O escrito Eduardo teve a primeira crise epilética aos 3 anos de idade. Chegou a tirar a carteira de habilitação, dirigiu por algum tempo, mas decidiu não renovar o documento por questões de segurança a si próprio e às demais pessoas.
"Comecei a perceber que eu corria um risco se eu tivesse uma crise e, além disso, criava um risco pra outras pessoas também. Essas pessoas têm totais condições de dirigir, mas quando faz a prova de admissão, ela tem que falar que tem epilepsia. A própria pessoa tem que ter consciência da atitude dela e assumir a responsabilidade pela sua atitude", apontou Eduardo.
Duplo inquérito policial
"Diante desse mar de irregularidades eu determinei a instalação de um procedimento paralelo que visa apurar, dentre outras coisas, a falsidade ideologica, que seriam informaçoes inexatas sobre a sua enfermidade quando da renovaçao da sua carteira e todos esses problemas que nos recebemos essas informações", adiantou o delegado Gabriel Ferrando, responsável pelas investigações sobre o acidente.
O delegado adiantou, também, que a investigação aponta que Anaquim, de fato, sofreu um mal súbito e que, por isso, não teria conseguido frear o carro.
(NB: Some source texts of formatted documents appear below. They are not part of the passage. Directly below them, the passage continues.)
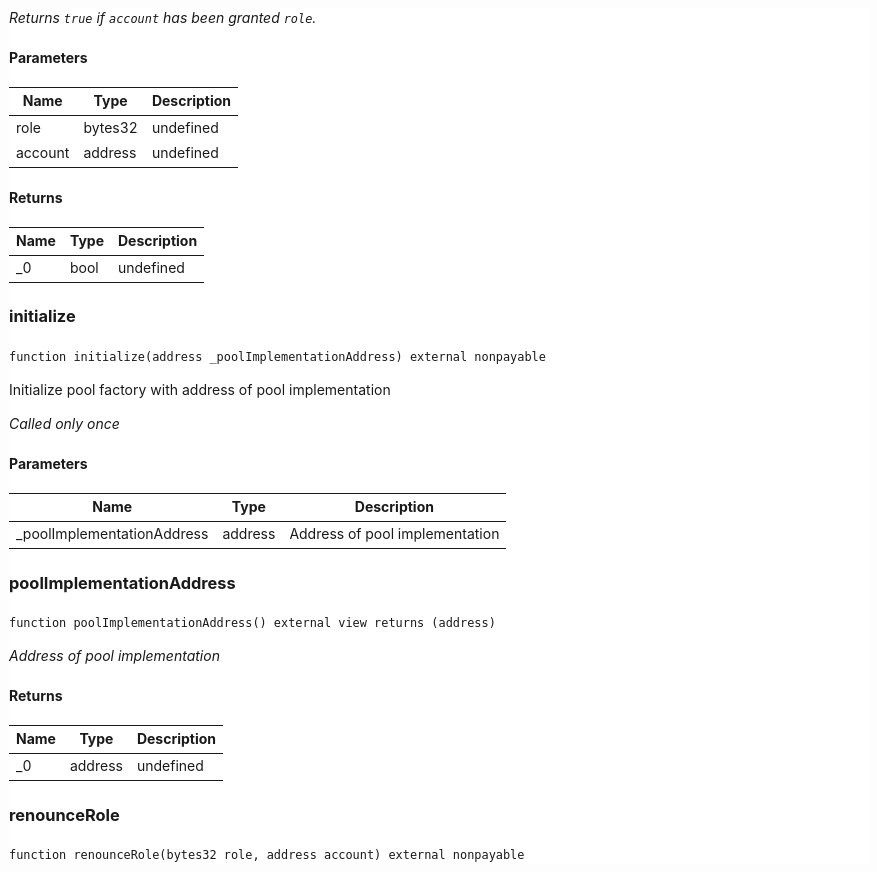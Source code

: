 

*Returns `true` if `account` has been granted `role`.*

#### Parameters

| Name | Type | Description |
|---|---|---|
| role | bytes32 | undefined |
| account | address | undefined |

#### Returns

| Name | Type | Description |
|---|---|---|
| _0 | bool | undefined |

### initialize

```solidity
function initialize(address _poolImplementationAddress) external nonpayable
```

Initialize pool factory with address of pool implementation

*Called only once*

#### Parameters

| Name | Type | Description |
|---|---|---|
| _poolImplementationAddress | address | Address of pool implementation |

### poolImplementationAddress

```solidity
function poolImplementationAddress() external view returns (address)
```



*Address of pool implementation*


#### Returns

| Name | Type | Description |
|---|---|---|
| _0 | address | undefined |

### renounceRole

```solidity
function renounceRole(bytes32 role, address account) external nonpayable
```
"Conversamos já com um perito, embora isso não esteja ainda inserido num laudo técnico, há indícios de que não houve a marca de frenagem no local", destacou o delegado Gabriel Ferrando.
"Com a perda da consciência, os desmaios, a pessoa se projeta pra frente. Se projetando pra frente, naturalmente o peso das suas pernas também são projetadas pra frente. Em qualquer um desses casos, pode ter, infelizmente, o condutor um aumento da pressão sobre o acelerador e uma impossibilidade voluntária de frear esse veículo", esclareceu o médico especialista em medicina do tráfego, Aly Said Yassine.
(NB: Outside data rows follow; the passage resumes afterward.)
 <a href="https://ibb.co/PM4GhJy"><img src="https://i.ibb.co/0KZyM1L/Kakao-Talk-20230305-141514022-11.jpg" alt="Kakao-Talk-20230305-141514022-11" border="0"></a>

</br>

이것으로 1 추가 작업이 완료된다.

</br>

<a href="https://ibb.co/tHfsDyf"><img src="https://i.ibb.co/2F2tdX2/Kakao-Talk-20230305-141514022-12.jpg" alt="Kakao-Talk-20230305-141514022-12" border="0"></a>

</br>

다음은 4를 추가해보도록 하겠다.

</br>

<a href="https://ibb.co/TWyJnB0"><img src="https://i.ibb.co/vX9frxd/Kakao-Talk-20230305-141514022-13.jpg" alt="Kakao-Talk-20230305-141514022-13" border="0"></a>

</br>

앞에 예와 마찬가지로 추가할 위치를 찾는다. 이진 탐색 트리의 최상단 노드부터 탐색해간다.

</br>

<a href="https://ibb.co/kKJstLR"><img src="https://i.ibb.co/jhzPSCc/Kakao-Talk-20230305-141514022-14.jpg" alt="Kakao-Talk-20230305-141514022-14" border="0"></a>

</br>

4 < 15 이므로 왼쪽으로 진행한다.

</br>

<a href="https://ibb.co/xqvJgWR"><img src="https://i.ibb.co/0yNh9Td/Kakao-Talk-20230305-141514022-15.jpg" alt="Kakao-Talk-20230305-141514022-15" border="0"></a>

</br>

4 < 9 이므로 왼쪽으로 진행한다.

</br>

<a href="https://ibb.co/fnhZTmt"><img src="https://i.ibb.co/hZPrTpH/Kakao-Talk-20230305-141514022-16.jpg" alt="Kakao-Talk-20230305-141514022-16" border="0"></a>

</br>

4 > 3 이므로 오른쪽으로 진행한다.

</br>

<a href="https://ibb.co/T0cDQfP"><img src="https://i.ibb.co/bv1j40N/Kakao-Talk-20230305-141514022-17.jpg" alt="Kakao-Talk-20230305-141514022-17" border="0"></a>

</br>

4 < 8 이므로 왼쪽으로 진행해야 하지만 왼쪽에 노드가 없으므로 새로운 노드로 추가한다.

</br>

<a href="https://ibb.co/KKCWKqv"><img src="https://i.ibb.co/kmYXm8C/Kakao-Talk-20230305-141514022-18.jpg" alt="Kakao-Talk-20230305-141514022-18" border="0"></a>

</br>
Tragédia semelhante em Brasília
Um mal súbito ao volante também teria sido a causa de uma tragédia semelhante ocorrida em Brasília no mesmo dia em que Antônio Anaquim atropelou 18 pessoas em Copacabana. Eram por volta das 18h30 - uma hora e meia antes do horário em que ocorreu o acidente no Rio, quando uma motorista atropelou um casal de idosos que caminhava na calçada pelo Lago Norte.
Imagens de câmeras de vigilância mostram quando o carro em alta velocidade atinge o casal pelas costas. Dulcineia, de 70 anos, e Edvaldo, de 75, tinham acabado de completar 50 anos de casamento e comemoraram o marco com uma viagem em família em dezembro. Ambos morreram na hora em que foram atropelados.
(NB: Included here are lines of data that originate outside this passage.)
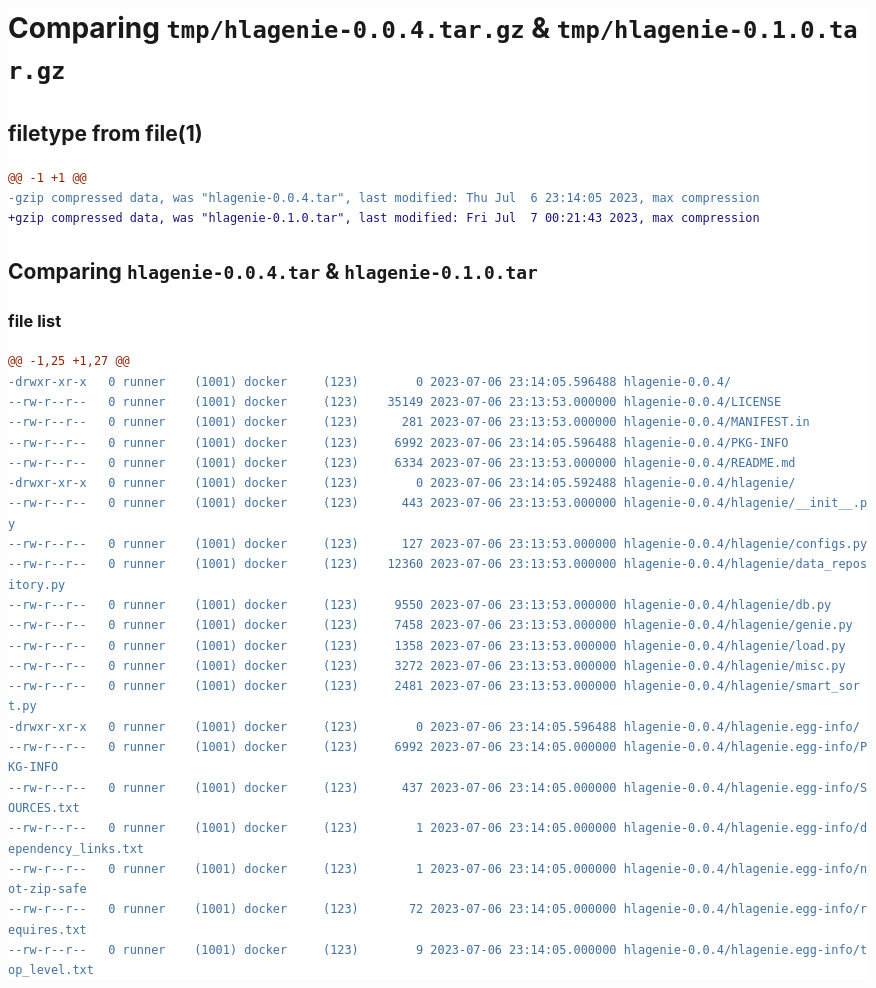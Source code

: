 # Comparing `tmp/hlagenie-0.0.4.tar.gz` & `tmp/hlagenie-0.1.0.tar.gz`

## filetype from file(1)

```diff
@@ -1 +1 @@
-gzip compressed data, was "hlagenie-0.0.4.tar", last modified: Thu Jul  6 23:14:05 2023, max compression
+gzip compressed data, was "hlagenie-0.1.0.tar", last modified: Fri Jul  7 00:21:43 2023, max compression
```

## Comparing `hlagenie-0.0.4.tar` & `hlagenie-0.1.0.tar`

### file list

```diff
@@ -1,25 +1,27 @@
-drwxr-xr-x   0 runner    (1001) docker     (123)        0 2023-07-06 23:14:05.596488 hlagenie-0.0.4/
--rw-r--r--   0 runner    (1001) docker     (123)    35149 2023-07-06 23:13:53.000000 hlagenie-0.0.4/LICENSE
--rw-r--r--   0 runner    (1001) docker     (123)      281 2023-07-06 23:13:53.000000 hlagenie-0.0.4/MANIFEST.in
--rw-r--r--   0 runner    (1001) docker     (123)     6992 2023-07-06 23:14:05.596488 hlagenie-0.0.4/PKG-INFO
--rw-r--r--   0 runner    (1001) docker     (123)     6334 2023-07-06 23:13:53.000000 hlagenie-0.0.4/README.md
-drwxr-xr-x   0 runner    (1001) docker     (123)        0 2023-07-06 23:14:05.592488 hlagenie-0.0.4/hlagenie/
--rw-r--r--   0 runner    (1001) docker     (123)      443 2023-07-06 23:13:53.000000 hlagenie-0.0.4/hlagenie/__init__.py
--rw-r--r--   0 runner    (1001) docker     (123)      127 2023-07-06 23:13:53.000000 hlagenie-0.0.4/hlagenie/configs.py
--rw-r--r--   0 runner    (1001) docker     (123)    12360 2023-07-06 23:13:53.000000 hlagenie-0.0.4/hlagenie/data_repository.py
--rw-r--r--   0 runner    (1001) docker     (123)     9550 2023-07-06 23:13:53.000000 hlagenie-0.0.4/hlagenie/db.py
--rw-r--r--   0 runner    (1001) docker     (123)     7458 2023-07-06 23:13:53.000000 hlagenie-0.0.4/hlagenie/genie.py
--rw-r--r--   0 runner    (1001) docker     (123)     1358 2023-07-06 23:13:53.000000 hlagenie-0.0.4/hlagenie/load.py
--rw-r--r--   0 runner    (1001) docker     (123)     3272 2023-07-06 23:13:53.000000 hlagenie-0.0.4/hlagenie/misc.py
--rw-r--r--   0 runner    (1001) docker     (123)     2481 2023-07-06 23:13:53.000000 hlagenie-0.0.4/hlagenie/smart_sort.py
-drwxr-xr-x   0 runner    (1001) docker     (123)        0 2023-07-06 23:14:05.596488 hlagenie-0.0.4/hlagenie.egg-info/
--rw-r--r--   0 runner    (1001) docker     (123)     6992 2023-07-06 23:14:05.000000 hlagenie-0.0.4/hlagenie.egg-info/PKG-INFO
--rw-r--r--   0 runner    (1001) docker     (123)      437 2023-07-06 23:14:05.000000 hlagenie-0.0.4/hlagenie.egg-info/SOURCES.txt
--rw-r--r--   0 runner    (1001) docker     (123)        1 2023-07-06 23:14:05.000000 hlagenie-0.0.4/hlagenie.egg-info/dependency_links.txt
--rw-r--r--   0 runner    (1001) docker     (123)        1 2023-07-06 23:14:05.000000 hlagenie-0.0.4/hlagenie.egg-info/not-zip-safe
--rw-r--r--   0 runner    (1001) docker     (123)       72 2023-07-06 23:14:05.000000 hlagenie-0.0.4/hlagenie.egg-info/requires.txt
--rw-r--r--   0 runner    (1001) docker     (123)        9 2023-07-06 23:14:05.000000 hlagenie-0.0.4/hlagenie.egg-info/top_level.txt
```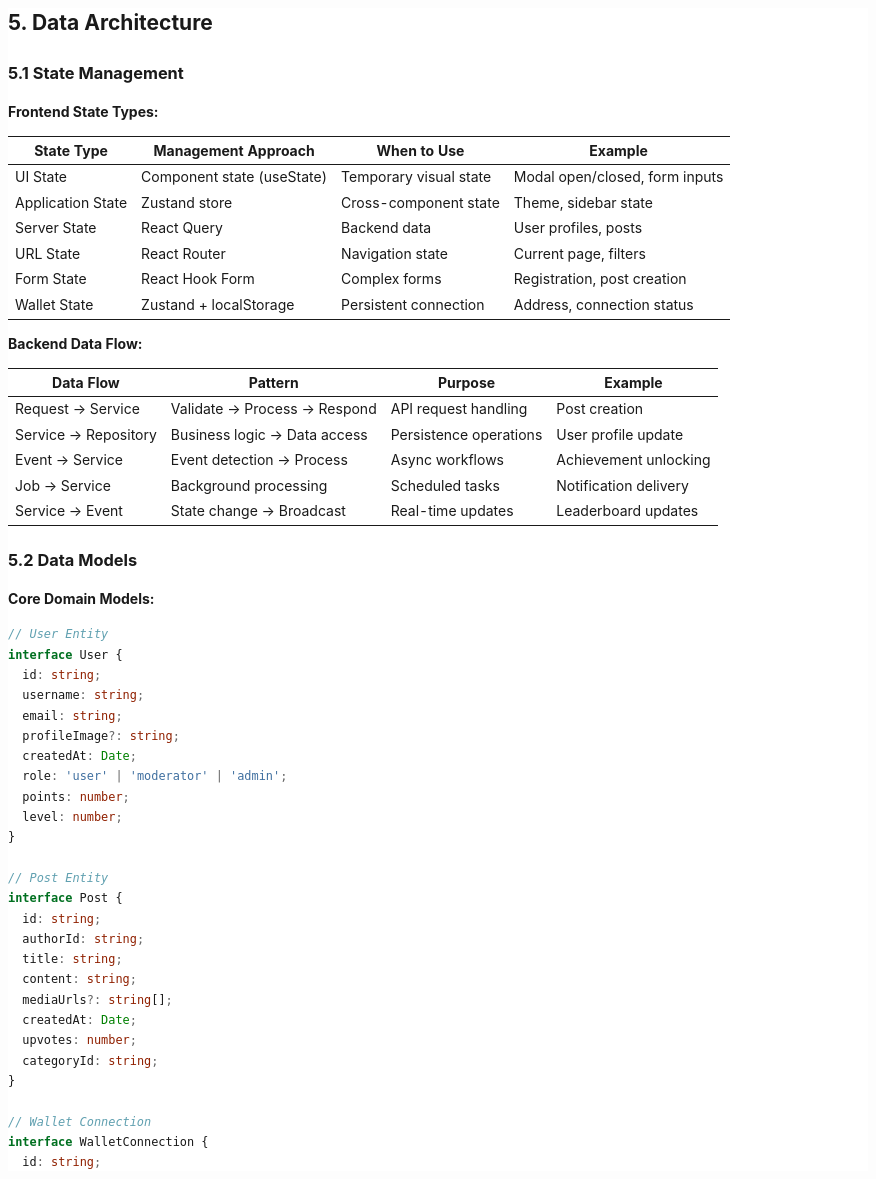 ## 5. Data Architecture

### 5.1 State Management

**Frontend State Types:**

| State Type | Management Approach | When to Use | Example |
|------------|---------------------|------------|---------|
| UI State | Component state (useState) | Temporary visual state | Modal open/closed, form inputs |
| Application State | Zustand store | Cross-component state | Theme, sidebar state |
| Server State | React Query | Backend data | User profiles, posts |
| URL State | React Router | Navigation state | Current page, filters |
| Form State | React Hook Form | Complex forms | Registration, post creation |
| Wallet State | Zustand + localStorage | Persistent connection | Address, connection status |

**Backend Data Flow:**

| Data Flow | Pattern | Purpose | Example |
|-----------|---------|---------|---------|
| Request → Service | Validate → Process → Respond | API request handling | Post creation |
| Service → Repository | Business logic → Data access | Persistence operations | User profile update |
| Event → Service | Event detection → Process | Async workflows | Achievement unlocking |
| Job → Service | Background processing | Scheduled tasks | Notification delivery |
| Service → Event | State change → Broadcast | Real-time updates | Leaderboard updates |

### 5.2 Data Models

**Core Domain Models:**

```typescript
// User Entity
interface User {
  id: string;
  username: string;
  email: string;
  profileImage?: string;
  createdAt: Date;
  role: 'user' | 'moderator' | 'admin';
  points: number;
  level: number;
}

// Post Entity
interface Post {
  id: string;
  authorId: string;
  title: string;
  content: string;
  mediaUrls?: string[];
  createdAt: Date;
  upvotes: number;
  categoryId: string;
}

// Wallet Connection
interface WalletConnection {
  id: string;
```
A motorista Luciana Pupe Vieira, de 46 anos, está em estado grave no hospital. Quando foi socorrida, ela estava usando dois aparelhos de medição de açúcar no sangue, porque tem diabetes.
A hipótese mais provável agora é que Luciana tenha perdido o controle do carro por conta de uma hipoglicemia.
"A glisoce é o principal combustível que temos no nosso organismo e o cérebro é um grande consumidor dessa energia pra poder elaborar suas transmissões nervosas. Em casos de hipoglicemia severa, essa glicose está tão baixa no sangue que o cérebro praticamente desliga, porque não recebe esse combustível, a glicose", explicou o médico Aly Said Yassine. Ele enfatizou, ainda, "que não existem avisos ou sinais ou sintomas de que essa pessoa irá apagar".
As familias da motorista e do casal envolvidos no acidente em Brasília são amigas, frequentam a mesma academia e a mesma igreja. "O que torna tudo mais difícil. Surreal, acho que a palavra é essa", disse Thiago, que era professor de academia do casal morto.